When I was a kid I had a thing for cattails, because they were where the frogs and turtles were. They were exotic plants, somehow eradicated from the suburbs where I lived. If I saw them through the car window, I wanted out of the car, right then, and to run to that spot.

Later, I came to see beauty in the rhythmic semi-chaos and lyrical arcs and juts and dips of them. Now that I have a patch of them in a little pond, I sometimes pull them out so they don’t spread too much and fill the pond, as they will. Still, lucky to have some, and certainly lucky to have a pond.

We just got a bit of snow late last week, quickly gone; it’s been unusually mild again this early winter here in Vermont. No snow on the green cattails this year. Despite the mildness, it is December, and the still-got-some-chance vibrance is gone from the leaves.

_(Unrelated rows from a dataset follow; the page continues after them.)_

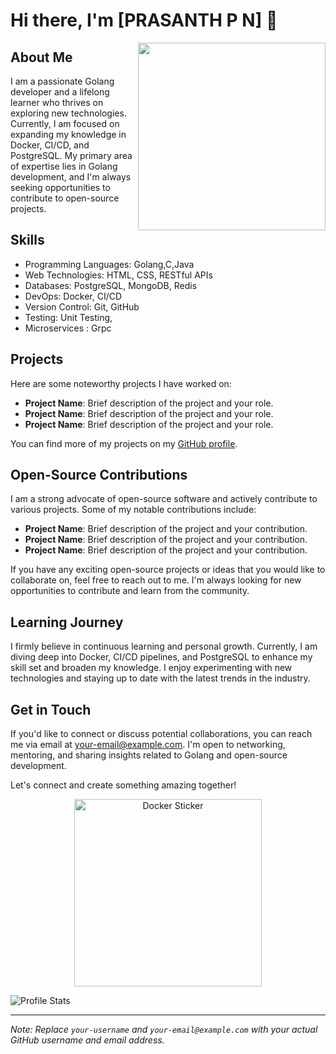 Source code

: # Hi there, I'm [PRASANTH P N] 👋

<img align="right" src="[https://raw.githubusercontent.com/prasanth-pn/main/gopher.png](https://unsplash.com/photos/fd9mIBluHkA](https://images.unsplash.com/photo-1642367340318-96fdbc5d30f5?ixlib=rb-4.0.3&ixid=M3wxMjA3fDB8MHxwaG90by1wYWdlfHx8fGVufDB8fHx8fA%3D%3D&auto=format&fit=crop&w=1470&q=80)" width="300"/>

## About Me

I am a passionate Golang developer and a lifelong learner who thrives on exploring new technologies. Currently, I am focused on expanding my knowledge in Docker, CI/CD, and PostgreSQL. My primary area of expertise lies in Golang development, and I'm always seeking opportunities to contribute to open-source projects.

## Skills

- Programming Languages: Golang,C,Java
- Web Technologies: HTML, CSS, RESTful APIs
- Databases: PostgreSQL, MongoDB, Redis
- DevOps: Docker, CI/CD
- Version Control: Git, GitHub
- Testing: Unit Testing,
- Microservices : Grpc

## Projects

Here are some noteworthy projects I have worked on:

- **Project Name**: Brief description of the project and your role.
- **Project Name**: Brief description of the project and your role.
- **Project Name**: Brief description of the project and your role.

You can find more of my projects on my [GitHub profile](https://github.com/your-username).

## Open-Source Contributions

I am a strong advocate of open-source software and actively contribute to various projects. Some of my notable contributions include:

- **Project Name**: Brief description of the project and your contribution.
- **Project Name**: Brief description of the project and your contribution.
- **Project Name**: Brief description of the project and your contribution.

If you have any exciting open-source projects or ideas that you would like to collaborate on, feel free to reach out to me. I'm always looking for new opportunities to contribute and learn from the community.

## Learning Journey

I firmly believe in continuous learning and personal growth. Currently, I am diving deep into Docker, CI/CD pipelines, and PostgreSQL to enhance my skill set and broaden my knowledge. I enjoy experimenting with new technologies and staying up to date with the latest trends in the industry.

## Get in Touch

If you'd like to connect or discuss potential collaborations, you can reach me via email at [your-email@example.com](mailto:your-email@example.com). I'm open to networking, mentoring, and sharing insights related to Golang and open-source development.

Let's connect and create something amazing together!

<p align="center">
  <img src="https://raw.githubusercontent.com/your-username/your-username/main/docker-sticker.png" alt="Docker Sticker" width="300"/>
</p>

![Profile Stats](https://github-readme-stats.vercel.app/api?username=your-username&show_icons=true)

---

*Note: Replace `your-username` and `your-email@example.com` with your actual GitHub username and email address.*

On a morning like the one this exposure was made, I might dash out with one camera, or load up with as much gear as I can carry. In this case I had both the DSLR and the compact camera. Though the compact “isn’t as good” as the bigger camera, sometimes that is the device that really nails it. On this morning I’ve got several more good exposures, and many of them are from the compact. This image was from a really good morning with the camera. I really need to work on some more of these!

Hillside Apple Orchard- Pink, Gold, and Mist VT 2012

Hillside Apple Orchard- Pink, Gold, and Mist Hartland VT 2012

Finally, an image from the new camera. Of course, now it’s extra heart breaking to post a relatively low-res screen image, when there is even more detail and clarity than I’ve ever had in my images. In the full size image you can see the mist-dripping spiderwebs in the grass. The pink area behind and between the trees is really distinct bits of red. It’s actually a lot of poison ivy.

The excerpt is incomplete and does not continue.